Top of INFORMATION
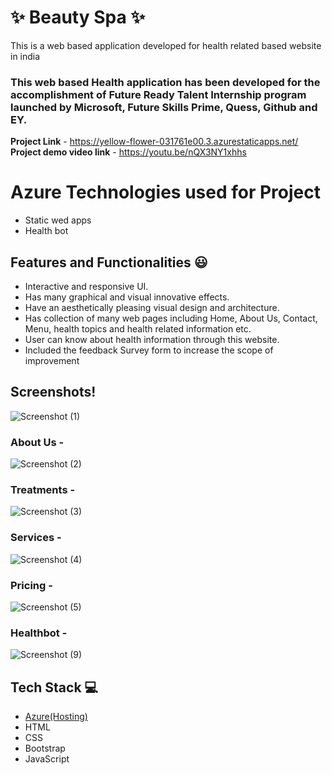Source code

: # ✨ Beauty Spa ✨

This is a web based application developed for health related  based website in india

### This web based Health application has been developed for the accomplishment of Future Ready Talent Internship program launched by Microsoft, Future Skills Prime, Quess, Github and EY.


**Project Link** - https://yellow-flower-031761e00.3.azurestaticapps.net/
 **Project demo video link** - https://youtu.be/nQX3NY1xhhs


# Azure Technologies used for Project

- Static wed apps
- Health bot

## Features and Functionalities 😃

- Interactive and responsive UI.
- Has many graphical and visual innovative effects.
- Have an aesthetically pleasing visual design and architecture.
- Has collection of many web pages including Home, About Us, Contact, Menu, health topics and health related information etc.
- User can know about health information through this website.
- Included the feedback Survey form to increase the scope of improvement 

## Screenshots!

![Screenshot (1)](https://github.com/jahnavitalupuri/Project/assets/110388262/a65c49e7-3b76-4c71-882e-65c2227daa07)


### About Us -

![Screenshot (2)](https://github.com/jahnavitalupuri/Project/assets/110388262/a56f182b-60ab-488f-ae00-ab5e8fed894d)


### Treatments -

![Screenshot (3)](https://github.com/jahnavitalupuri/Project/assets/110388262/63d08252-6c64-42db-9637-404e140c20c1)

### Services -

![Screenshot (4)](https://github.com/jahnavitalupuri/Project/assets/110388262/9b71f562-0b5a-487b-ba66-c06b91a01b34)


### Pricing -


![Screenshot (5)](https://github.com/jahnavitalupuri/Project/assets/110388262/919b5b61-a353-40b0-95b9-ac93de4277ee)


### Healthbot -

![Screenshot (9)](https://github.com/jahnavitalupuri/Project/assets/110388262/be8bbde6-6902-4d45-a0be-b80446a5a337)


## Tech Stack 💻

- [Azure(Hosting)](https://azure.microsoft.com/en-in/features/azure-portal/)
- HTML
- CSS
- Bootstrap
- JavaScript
Bottom of INFORMATION
Top of INFORMATION
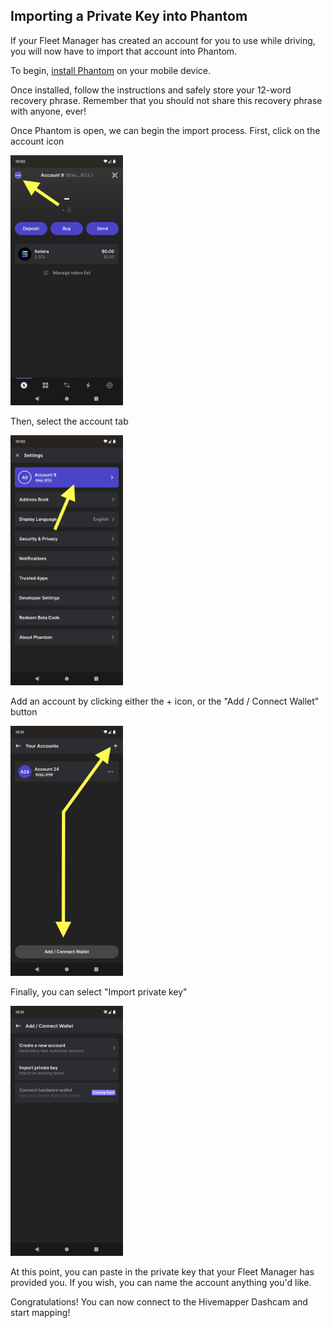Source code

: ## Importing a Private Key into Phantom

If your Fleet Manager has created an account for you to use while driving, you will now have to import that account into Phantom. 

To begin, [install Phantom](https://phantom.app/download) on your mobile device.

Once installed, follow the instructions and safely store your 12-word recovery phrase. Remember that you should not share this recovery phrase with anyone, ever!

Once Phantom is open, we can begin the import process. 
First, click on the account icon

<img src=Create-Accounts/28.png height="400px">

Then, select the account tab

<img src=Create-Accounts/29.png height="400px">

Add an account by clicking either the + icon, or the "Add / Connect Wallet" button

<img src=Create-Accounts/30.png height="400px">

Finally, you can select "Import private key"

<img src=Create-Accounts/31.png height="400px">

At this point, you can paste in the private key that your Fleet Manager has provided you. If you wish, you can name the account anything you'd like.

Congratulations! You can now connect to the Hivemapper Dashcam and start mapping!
Bottom of INFORMATION
- [WHAT THE TASK ASKS]: Output the lines of the records above exactly as they appear, from the line containing "Add an account" through the line containing "Congratulations! You can".

- [WRITTEN RESPONSE]:
Add an account by clicking either the + icon, or the "Add / Connect Wallet" button

<img src=Create-Accounts/30.png height="400px">

Finally, you can select "Import private key"

<img src=Create-Accounts/31.png height="400px">

At this point, you can paste in the private key that your Fleet Manager has provided you. If you wish, you can name the account anything you'd like.

Congratulations! You can now connect to the Hivemapper Dashcam and start mapping!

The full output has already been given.